> **Task goal**:
Retrieve every line of the data holding the word "theme".

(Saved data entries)
· · · ·
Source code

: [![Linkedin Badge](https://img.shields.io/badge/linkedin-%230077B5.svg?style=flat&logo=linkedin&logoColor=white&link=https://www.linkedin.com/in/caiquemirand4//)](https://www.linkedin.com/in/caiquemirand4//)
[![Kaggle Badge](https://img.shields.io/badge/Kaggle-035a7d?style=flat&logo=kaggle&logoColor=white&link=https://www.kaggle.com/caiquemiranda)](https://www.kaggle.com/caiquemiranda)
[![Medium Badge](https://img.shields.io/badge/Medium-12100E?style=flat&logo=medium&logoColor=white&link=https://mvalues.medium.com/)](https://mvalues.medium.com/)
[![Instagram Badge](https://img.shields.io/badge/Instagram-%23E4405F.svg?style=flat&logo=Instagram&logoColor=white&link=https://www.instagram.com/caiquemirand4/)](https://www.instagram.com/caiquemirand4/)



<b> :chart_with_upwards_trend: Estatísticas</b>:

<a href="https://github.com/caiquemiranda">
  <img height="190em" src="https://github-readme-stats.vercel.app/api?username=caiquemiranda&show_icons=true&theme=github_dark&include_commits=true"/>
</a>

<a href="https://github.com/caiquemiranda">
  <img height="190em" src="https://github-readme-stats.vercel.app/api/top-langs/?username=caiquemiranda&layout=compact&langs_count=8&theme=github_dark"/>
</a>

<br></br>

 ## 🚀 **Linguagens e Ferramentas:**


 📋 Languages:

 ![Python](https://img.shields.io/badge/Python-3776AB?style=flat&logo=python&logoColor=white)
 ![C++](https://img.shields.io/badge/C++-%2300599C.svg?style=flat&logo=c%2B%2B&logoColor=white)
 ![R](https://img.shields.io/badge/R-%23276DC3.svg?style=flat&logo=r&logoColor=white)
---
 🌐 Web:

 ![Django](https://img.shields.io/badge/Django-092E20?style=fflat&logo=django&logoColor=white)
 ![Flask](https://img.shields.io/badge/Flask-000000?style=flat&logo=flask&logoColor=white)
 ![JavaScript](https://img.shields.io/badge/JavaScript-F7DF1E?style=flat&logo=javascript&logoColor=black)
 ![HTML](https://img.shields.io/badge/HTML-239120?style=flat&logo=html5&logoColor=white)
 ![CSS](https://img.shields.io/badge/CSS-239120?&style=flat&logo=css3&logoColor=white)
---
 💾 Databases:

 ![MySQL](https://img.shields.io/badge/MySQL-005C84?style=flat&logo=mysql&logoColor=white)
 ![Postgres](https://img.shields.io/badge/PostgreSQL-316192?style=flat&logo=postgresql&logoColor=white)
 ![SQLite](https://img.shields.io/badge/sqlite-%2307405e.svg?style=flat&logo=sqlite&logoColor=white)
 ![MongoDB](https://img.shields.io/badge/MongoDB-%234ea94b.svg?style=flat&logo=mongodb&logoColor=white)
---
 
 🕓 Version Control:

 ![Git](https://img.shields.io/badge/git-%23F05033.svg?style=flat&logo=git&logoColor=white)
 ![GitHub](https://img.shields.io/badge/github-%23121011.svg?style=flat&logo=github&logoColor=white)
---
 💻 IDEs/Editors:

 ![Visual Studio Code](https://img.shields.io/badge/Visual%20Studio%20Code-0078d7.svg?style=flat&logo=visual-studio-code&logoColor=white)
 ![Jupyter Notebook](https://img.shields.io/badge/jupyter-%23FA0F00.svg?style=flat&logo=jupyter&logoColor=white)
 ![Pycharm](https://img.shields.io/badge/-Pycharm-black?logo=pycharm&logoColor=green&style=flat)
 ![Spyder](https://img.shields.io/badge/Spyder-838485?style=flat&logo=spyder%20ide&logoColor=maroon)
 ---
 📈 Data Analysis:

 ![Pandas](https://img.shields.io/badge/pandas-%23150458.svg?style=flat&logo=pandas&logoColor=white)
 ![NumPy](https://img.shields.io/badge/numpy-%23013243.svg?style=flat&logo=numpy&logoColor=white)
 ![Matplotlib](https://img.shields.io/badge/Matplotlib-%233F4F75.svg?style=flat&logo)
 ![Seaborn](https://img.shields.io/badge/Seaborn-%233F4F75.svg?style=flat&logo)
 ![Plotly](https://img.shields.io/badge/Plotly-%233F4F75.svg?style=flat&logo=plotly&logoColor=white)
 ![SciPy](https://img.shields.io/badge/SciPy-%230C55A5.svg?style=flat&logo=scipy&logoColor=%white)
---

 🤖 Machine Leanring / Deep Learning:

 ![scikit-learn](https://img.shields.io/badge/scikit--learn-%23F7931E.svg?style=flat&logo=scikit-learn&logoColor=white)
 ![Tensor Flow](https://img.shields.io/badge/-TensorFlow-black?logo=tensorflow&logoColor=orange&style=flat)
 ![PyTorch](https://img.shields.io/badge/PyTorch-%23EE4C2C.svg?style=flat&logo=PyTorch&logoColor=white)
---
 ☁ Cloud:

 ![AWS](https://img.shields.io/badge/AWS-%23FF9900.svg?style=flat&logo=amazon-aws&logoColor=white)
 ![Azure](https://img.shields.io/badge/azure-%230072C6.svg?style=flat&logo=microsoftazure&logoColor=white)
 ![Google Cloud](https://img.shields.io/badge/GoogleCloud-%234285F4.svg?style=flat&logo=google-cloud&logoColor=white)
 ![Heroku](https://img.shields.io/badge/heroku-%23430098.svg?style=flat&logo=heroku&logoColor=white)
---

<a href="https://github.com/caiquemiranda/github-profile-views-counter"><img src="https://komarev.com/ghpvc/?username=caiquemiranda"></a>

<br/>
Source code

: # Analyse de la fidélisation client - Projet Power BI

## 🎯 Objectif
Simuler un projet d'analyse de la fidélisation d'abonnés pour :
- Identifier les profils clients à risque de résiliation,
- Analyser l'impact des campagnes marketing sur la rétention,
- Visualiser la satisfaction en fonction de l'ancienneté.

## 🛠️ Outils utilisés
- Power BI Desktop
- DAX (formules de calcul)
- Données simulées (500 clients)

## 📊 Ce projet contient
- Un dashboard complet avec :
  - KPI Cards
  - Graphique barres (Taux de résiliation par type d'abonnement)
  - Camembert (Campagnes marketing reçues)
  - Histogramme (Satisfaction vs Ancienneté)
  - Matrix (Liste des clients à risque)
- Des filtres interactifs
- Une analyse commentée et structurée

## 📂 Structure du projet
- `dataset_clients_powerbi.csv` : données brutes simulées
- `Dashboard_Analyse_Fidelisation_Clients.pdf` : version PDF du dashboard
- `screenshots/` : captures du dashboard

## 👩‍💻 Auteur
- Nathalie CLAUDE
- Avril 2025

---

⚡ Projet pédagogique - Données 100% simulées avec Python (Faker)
· · · ·
> **Output of the task**:
  <img height="190em" src="https://github-readme-stats.vercel.app/api?username=caiquemiranda&show_icons=true&theme=github_dark&include_commits=true"/>
  <img height="190em" src="https://github-readme-stats.vercel.app/api/top-langs/?username=caiquemiranda&layout=compact&langs_count=8&theme=github_dark"/>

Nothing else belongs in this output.